• Material provided
+-------+

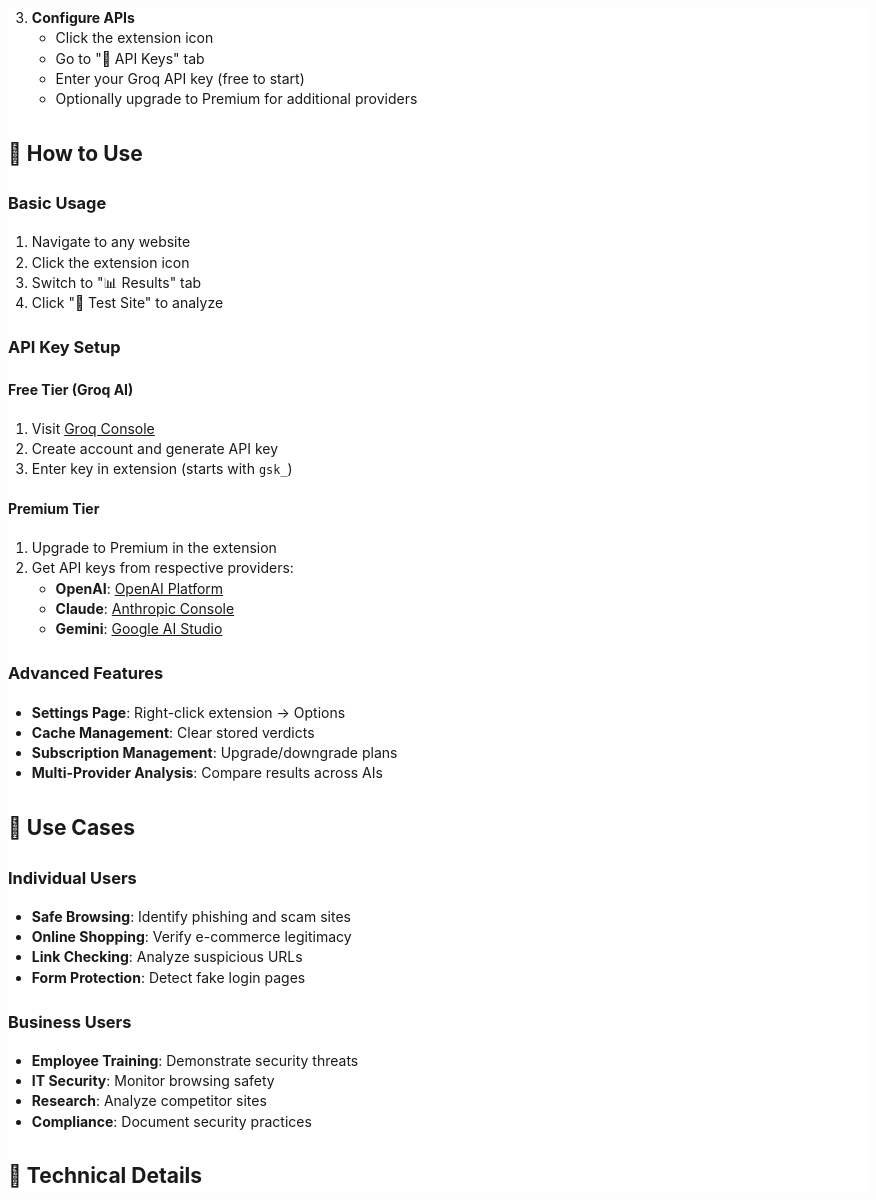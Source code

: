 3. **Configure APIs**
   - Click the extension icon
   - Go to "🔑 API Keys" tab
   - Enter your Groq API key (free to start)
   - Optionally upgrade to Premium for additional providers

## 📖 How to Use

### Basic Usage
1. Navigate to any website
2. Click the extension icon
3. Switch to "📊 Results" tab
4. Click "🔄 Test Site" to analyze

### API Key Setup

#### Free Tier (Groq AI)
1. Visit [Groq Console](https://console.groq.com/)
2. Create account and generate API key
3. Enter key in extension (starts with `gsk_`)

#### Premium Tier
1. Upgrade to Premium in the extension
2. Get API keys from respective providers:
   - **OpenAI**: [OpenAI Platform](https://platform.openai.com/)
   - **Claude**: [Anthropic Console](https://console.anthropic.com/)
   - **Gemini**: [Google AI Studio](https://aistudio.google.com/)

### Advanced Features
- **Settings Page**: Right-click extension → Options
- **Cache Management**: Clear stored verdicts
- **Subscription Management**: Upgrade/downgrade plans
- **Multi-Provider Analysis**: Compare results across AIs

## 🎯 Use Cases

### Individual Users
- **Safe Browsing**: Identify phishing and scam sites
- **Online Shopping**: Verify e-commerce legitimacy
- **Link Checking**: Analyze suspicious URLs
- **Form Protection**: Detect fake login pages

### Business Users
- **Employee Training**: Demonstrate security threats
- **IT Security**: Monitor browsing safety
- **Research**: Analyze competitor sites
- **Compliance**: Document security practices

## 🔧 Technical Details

+-------+

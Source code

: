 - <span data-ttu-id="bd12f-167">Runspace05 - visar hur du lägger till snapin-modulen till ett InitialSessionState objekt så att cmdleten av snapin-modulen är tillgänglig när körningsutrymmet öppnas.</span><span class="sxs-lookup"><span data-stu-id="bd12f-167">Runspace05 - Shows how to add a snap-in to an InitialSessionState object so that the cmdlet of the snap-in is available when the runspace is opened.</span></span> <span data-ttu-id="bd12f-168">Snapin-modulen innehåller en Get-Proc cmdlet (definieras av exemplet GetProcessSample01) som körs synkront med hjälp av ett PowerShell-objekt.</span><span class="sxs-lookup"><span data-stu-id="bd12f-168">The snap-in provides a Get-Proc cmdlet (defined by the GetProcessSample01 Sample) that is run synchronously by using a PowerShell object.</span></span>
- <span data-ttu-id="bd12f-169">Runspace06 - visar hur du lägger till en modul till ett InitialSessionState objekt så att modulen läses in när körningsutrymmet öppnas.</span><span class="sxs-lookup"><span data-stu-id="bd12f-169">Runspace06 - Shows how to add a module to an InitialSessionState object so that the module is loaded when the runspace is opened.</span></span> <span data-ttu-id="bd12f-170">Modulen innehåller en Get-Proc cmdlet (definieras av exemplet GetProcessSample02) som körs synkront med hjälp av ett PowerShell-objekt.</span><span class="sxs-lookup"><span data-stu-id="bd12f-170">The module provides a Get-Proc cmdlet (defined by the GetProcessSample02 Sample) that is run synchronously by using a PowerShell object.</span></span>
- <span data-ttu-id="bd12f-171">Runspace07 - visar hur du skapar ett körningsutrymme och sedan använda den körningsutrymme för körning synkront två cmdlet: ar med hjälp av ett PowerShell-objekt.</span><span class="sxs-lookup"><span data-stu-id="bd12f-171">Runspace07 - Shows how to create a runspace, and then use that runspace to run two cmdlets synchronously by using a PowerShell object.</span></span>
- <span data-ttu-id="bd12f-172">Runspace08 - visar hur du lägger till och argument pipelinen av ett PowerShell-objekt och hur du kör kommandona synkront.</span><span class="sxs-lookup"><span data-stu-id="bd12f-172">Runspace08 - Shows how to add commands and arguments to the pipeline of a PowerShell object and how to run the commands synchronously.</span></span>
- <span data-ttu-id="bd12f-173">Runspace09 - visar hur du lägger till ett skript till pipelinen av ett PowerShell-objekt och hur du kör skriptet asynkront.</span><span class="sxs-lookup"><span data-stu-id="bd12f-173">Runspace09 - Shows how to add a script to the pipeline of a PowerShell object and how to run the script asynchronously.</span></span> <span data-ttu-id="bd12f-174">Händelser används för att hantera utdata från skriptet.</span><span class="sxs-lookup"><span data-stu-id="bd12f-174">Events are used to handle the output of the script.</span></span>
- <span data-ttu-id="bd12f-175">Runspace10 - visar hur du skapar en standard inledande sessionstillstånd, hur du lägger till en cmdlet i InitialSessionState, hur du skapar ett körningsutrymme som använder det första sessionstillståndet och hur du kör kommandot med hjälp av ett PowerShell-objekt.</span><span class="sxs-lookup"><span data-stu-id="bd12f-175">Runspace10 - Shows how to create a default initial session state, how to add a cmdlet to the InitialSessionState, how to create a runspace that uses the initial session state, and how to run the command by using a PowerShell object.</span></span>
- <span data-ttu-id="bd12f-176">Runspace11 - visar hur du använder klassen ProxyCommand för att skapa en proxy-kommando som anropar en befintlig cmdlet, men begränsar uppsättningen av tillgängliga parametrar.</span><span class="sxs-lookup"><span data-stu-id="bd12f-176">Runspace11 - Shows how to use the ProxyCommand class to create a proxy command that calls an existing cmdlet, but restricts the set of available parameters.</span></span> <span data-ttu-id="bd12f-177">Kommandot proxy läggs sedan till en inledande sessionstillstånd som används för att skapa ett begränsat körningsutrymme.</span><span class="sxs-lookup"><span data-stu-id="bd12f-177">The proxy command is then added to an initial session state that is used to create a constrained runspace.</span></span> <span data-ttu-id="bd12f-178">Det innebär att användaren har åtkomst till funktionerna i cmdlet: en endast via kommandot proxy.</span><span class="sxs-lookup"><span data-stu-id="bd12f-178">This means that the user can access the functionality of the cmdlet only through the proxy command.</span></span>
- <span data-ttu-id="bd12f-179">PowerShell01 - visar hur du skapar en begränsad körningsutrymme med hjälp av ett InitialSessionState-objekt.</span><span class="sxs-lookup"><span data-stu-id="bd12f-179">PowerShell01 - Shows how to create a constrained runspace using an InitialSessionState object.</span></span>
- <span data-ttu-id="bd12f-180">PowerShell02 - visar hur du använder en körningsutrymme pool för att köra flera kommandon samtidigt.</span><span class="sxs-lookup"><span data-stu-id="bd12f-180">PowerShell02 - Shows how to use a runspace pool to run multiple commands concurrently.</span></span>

+-------+

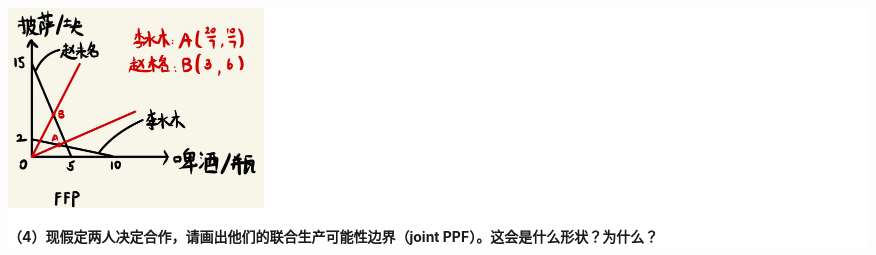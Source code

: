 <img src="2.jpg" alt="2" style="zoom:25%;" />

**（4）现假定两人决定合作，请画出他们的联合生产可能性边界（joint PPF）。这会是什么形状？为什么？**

+-------+

• Action item
Give only the number of lines in the records that include the word "Groq".

• Solution to this task
3